Le ultime elezioni videro il trionfo della San Suu Kyi e del suo partito, la National League for Democracy (Nld). La giunta rispose ignorando i risultati e incarcerando i membri del Nld. Il partito ha boicottato le elezioni di domenica ritenendole una farsa. Secondo la costituzione del Paese, un quarto dei seggi sono riservati ai militari.
La fragile rete di opposizione al regime birmano ha organizzato per domenica una serie di iniziative di protesta. Abbiamo chiesto cosa si prospetta in occasione di tale evento nel Paese della dittatura di Than Shwe al vice-direttore del Democratic Voice of Burma (Dvb), il maggiore organo di informazione birmano all'estero.
Si chiama Khin Maung Win, e conta nel periodo elettorale di raggiungere via satellite da Oslo, dove il Dvb è di stanza, almeno 15 milioni di birmani in patria.
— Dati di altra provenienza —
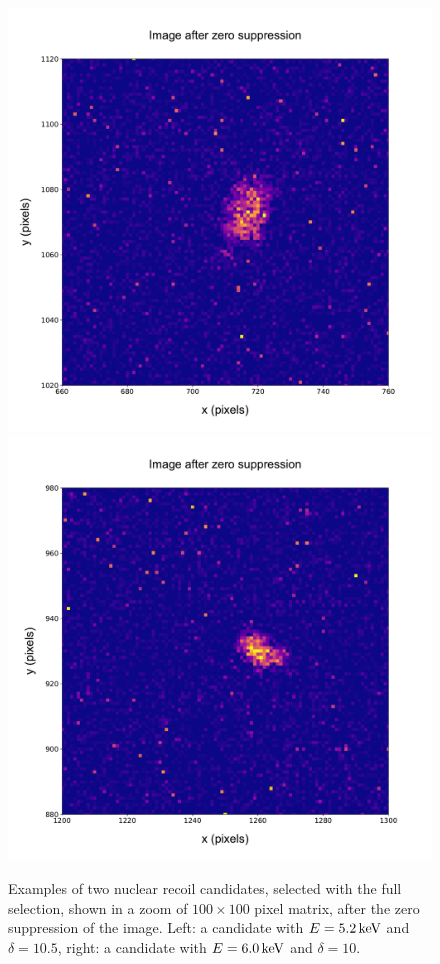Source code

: \begin{figure}[ht]
  \begin{center}
  \includegraphics[width=0.49\linewidth]{figures/pic_run02097_ev59_oriIma_paper}
  \includegraphics[width=0.49\linewidth]{figures/pic_run02097_ev317_oriIma_paper}

  \caption{Examples of two nuclear recoil candidates, selected with
    the full selection, shown in a zoom of $100\times100$ pixel
    matrix, after the zero suppression of the image. Left: a candidate
    with $E=5.2\,\textrm{ke\hspace{-.08em}V}$ and $\delta=10.5$, right: a candidate with
    $E=6.0\,\textrm{ke\hspace{-.08em}V}$ and $\delta=10$.  \label{fig:lowEnergyNR}}

\end{center}
\end{figure}

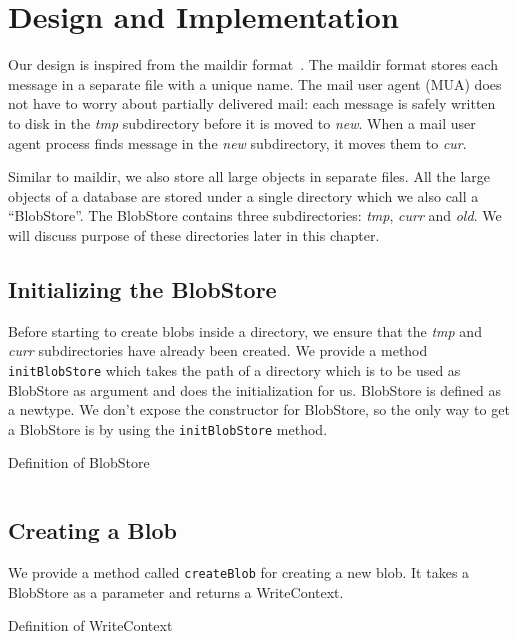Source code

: \chapter{Design and Implementation}
\label{chap:design}

Our design is inspired from the maildir format~\cite{bernstein1995using}. The maildir format stores each message in a separate file with a unique name. The mail user agent (MUA) does not have to worry about partially delivered mail: each message is safely written to disk in the \textit{tmp} subdirectory before it is moved to \textit{new}. When a mail user agent process finds message in the \textit{new} subdirectory, it moves them to \textit{cur}.

Similar to maildir, we also store all large objects in separate files. All the large objects of a database are stored under a single directory which we also call a ``BlobStore''.
The BlobStore contains three subdirectories: \textit{tmp}, \textit{curr} and \textit{old}. We will discuss purpose of these directories later in this chapter.

\section{Initializing the BlobStore}
Before starting to create blobs inside a directory, we ensure that the \textit{tmp} and \textit{curr} subdirectories have already been created. We provide a method \texttt{initBlobStore} which takes the path of a directory which is to be used as BlobStore as argument and does the initialization for us.
BlobStore is defined as a newtype. We don't expose the constructor for BlobStore, so the only way to get a BlobStore is by using the \texttt{initBlobStore} method.

\begin{program}
  \caption{Definition of BlobStore}
  \label{prog:defblobstore}
  \inputminted{haskell}{hs/blobstore.hs}
\end{program}

\section{Creating a Blob}
We provide a method called \texttt{createBlob} for creating a new blob. It takes a BlobStore as a parameter and returns a WriteContext.

\begin{program}
  \caption{Definition of WriteContext}
  \label{prog:defwritecontext}
  \inputminted{haskell}{hs/writecontext.hs}
\end{program}

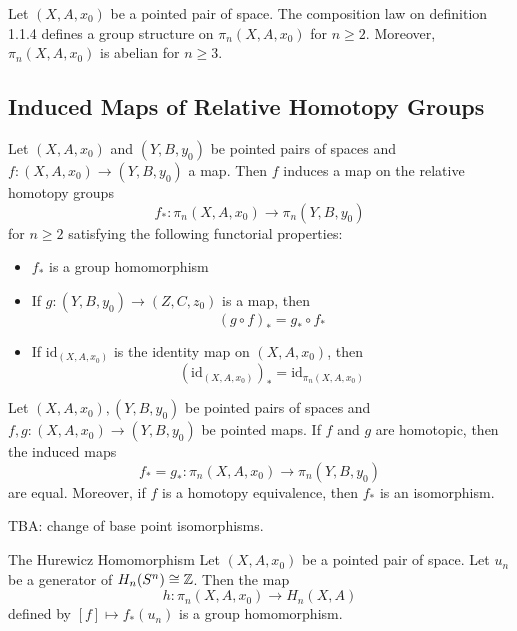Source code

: \documentclass[a4paper]{article}
\begin{document}
\begin{thm}{}{} Let $(X,A,x_0)$ be a pointed pair of space. The composition law on definition 1.1.4 defines a group structure on $\pi_n(X,A,x_0)$ for $n\geq 2$. Moreover, $\pi_n(X,A,x_0)$ is abelian for $n\geq 3$. 
\end{thm}

\subsection{Induced Maps of Relative Homotopy Groups}
\begin{thm}{}{} Let $(X,A,x_0)$ and $(Y,B,y_0)$ be pointed pairs of spaces and $f:(X,A,x_0)\to(Y,B,y_0)$ a map. Then $f$ induces a map on the relative homotopy groups $$f_\ast:\pi_n(X,A,x_0)\to\pi_n(Y,B,y_0)$$ for $n\geq 2$ satisfying the following functorial properties: 
\begin{itemize}
\item $f_\ast$ is a group homomorphism
\item If $g:(Y,B,y_0)\to(Z,C,z_0)$ is a map, then $$(g\circ f)_\ast=g_\ast\circ f_\ast$$
\item If $\text{id}_{(X,A,x_0)}$ is the identity map on $(X,A,x_0)$, then $$(\text{id}_{(X,A,x_0)})_\ast=\text{id}_{\pi_n(X,A,x_0)}$$
\end{itemize}
\end{thm}

\begin{thm}{}{} Let $(X,A,x_0),(Y,B,y_0)$ be pointed pairs of spaces and $f,g:(X,A,x_0)\to (Y,B,y_0)$ be pointed maps. If $f$ and $g$ are homotopic, then the induced maps $$f_\ast=g_\ast:\pi_n(X,A,x_0)\to\pi_n(Y,B,y_0)$$ are equal. Moreover, if $f$ is a homotopy equivalence, then $f_\ast$ is an isomorphism. 
\end{thm}

TBA: change of base point isomorphisms. 

\begin{thm}{The Hurewicz Homomorphism}{} Let $(X,A,x_0)$ be a pointed pair of space. Let $u_n$ be a generator of $H_n(S^n)\cong\mathbb{Z}$. Then the map $$h:\pi_n(X,A,x_0)\to H_n(X,A)$$ defined by $[f]\mapsto f_\ast(u_n)$ is a group homomorphism. 
\end{thm}
\end{document}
Cosa ci si può attendere dalla manifestazione indetta per domenica prossima?
Si tratta di persone che sostanzialmente osteggiano le elezioni, che sono contro la giunta che le ha organizzate in modo illegittimo, e che da tempo stanno portando avanti una campagna di protesta contro il regime. Sono proteste in piccola scala pianificate dal Pac, il People Action Committee, un network di attivisti alcuni dei quali anche veterani delle proteste dell'88. Si organizzeranno per distribuire volantini e poster, tenere discorsi, gridare slogan e tentare anche marce di protesta in aree affollate.
Cosa rischiano?
Rischiano quello che rischia chiunque esprima dissenso nel nostro Paese. Lei lo sa perché ricorda i fatti della protesta dei monaci. Ecco, al governo c'è una giunta militare, e i militari si esprimono con la forza e la repressione.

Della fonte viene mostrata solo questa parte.